I thought the dust has settled over the weekend a.k.a. Sunday yesterday. I received my girl’s result via SMS on Saturday afternoon and so I said to myself, Alhamdullilah and that’s that. My girl’s happy. Later yesterday afternoon, someone named, HambaAllah, sent me an email on the full PSR result. I didn’t check my email until now and I said, ‘Hmmm…should I put this up in my blog or shouldn’t I?’ That was the question.
So much excitement (and maybe some frustrations) upon hearing or getting the PSR result on Saturday afternoon that I didn’t log on to my blog yesterday. When I checked it this morning, there were a number of comments on visitors asking for the PSR result’s website.
Here it is. psr2008
I can see on the shapes of things to come now. I predict that from now on MoE will never published the full result of public exams in their website but through the SMS service. Yes another $3 (hope it will still be that amount) in the near future and no more public show. I still wonder where people get the full result then? Surely the source is MoE, yes?
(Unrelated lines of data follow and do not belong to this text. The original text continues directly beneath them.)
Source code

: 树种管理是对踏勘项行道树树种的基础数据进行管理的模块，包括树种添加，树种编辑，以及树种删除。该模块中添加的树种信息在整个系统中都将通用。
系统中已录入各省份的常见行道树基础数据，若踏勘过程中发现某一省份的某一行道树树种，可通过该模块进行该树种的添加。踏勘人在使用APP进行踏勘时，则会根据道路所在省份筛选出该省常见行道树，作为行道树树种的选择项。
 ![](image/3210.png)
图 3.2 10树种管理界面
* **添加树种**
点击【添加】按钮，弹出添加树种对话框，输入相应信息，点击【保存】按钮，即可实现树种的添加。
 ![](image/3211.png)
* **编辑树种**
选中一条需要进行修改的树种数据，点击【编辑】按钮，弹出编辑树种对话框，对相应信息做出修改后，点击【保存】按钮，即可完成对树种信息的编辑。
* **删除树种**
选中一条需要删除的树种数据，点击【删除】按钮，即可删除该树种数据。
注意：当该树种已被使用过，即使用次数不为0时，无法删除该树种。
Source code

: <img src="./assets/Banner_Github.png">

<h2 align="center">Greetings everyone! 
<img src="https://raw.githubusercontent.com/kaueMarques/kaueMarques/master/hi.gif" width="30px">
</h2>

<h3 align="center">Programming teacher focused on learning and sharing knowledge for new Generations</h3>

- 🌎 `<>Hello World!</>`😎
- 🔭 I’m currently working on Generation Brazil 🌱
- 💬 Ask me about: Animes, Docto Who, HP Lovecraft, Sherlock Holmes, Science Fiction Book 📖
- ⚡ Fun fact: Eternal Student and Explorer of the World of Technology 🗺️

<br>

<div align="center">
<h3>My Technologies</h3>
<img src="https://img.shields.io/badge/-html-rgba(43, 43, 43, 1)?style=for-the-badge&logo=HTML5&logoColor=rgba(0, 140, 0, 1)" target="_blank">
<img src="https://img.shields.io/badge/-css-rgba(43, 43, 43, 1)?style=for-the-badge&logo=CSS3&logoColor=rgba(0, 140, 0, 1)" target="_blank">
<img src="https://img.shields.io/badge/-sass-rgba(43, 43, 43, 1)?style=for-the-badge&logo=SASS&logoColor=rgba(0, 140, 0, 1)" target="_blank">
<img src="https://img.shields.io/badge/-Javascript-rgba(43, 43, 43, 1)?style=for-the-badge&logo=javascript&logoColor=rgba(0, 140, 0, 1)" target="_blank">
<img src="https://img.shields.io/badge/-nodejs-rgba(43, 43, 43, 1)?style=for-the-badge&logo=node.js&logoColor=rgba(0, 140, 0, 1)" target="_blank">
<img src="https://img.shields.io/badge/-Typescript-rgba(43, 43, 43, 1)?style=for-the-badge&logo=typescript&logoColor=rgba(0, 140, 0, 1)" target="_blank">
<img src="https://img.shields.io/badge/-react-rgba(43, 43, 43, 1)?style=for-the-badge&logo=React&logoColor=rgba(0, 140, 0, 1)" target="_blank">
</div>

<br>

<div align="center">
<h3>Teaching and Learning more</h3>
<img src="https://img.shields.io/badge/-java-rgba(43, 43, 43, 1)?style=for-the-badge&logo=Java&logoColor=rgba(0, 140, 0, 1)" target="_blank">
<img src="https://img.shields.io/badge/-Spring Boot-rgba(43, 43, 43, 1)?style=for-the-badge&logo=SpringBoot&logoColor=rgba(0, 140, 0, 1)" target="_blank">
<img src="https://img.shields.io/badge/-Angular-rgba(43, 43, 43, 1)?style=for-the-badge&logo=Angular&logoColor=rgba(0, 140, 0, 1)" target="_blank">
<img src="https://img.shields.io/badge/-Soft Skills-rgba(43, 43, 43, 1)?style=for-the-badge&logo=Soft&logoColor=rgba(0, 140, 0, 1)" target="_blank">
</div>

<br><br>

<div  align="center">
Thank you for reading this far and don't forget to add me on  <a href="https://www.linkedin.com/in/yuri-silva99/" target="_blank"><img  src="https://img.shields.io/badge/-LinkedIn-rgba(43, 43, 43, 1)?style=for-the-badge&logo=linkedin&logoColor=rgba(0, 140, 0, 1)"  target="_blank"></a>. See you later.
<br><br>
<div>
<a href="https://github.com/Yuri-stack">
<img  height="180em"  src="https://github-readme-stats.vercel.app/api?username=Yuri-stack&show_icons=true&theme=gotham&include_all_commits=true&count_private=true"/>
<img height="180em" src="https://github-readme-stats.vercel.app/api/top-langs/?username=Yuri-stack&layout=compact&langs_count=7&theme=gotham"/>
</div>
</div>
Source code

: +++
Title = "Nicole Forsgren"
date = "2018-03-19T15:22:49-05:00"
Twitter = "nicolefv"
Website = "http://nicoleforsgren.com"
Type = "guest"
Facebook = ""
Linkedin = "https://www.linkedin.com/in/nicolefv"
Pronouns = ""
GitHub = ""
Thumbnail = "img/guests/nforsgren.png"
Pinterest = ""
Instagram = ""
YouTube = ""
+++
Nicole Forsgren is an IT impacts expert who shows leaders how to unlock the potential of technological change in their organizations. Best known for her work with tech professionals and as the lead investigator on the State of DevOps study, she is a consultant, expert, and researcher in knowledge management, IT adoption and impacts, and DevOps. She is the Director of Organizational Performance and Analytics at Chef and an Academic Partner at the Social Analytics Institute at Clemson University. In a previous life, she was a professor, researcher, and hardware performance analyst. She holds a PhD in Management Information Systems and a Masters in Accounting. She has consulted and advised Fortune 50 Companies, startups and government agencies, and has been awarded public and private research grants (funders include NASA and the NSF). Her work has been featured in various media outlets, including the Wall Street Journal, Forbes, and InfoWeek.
Here are some stats from the PSR 2008 result:
- 3% increase pass rate compared to 2007
- 88.8% (nice fig) achieved overall pass (5,976 from a total of 6,729 candidates) – Last time, BT reported there were 7,180 who sat for PSR this year. Hmmm….
- 2007 figure recorded 80% pass rate
- 2006 figure recorded 81% pass rate
- 9.2% or 619 candidates achieved five ‘A’s
- In 2007, only 148 candidates achieved five ‘A’s (way to go 2008ers!)
- 48 schools have all passed at least four out of the five subjects
- 16 schools achieved a 100% pass
Now the question for most parents is which secondary school. To many, the simplest answer is where you reside as that’s the MoE policy. For private students, the choices are JIS (the lucky ones), ISB (the green school I called with their One Million Trees Project – with a TM – trademark), SMS International (previously the famous PDS – love this school), Yayasan Secondary School (catching up among the elitists group) and one I just found out today, the PGGMB Secondary School.
So many choices.. lets start thinking Boris.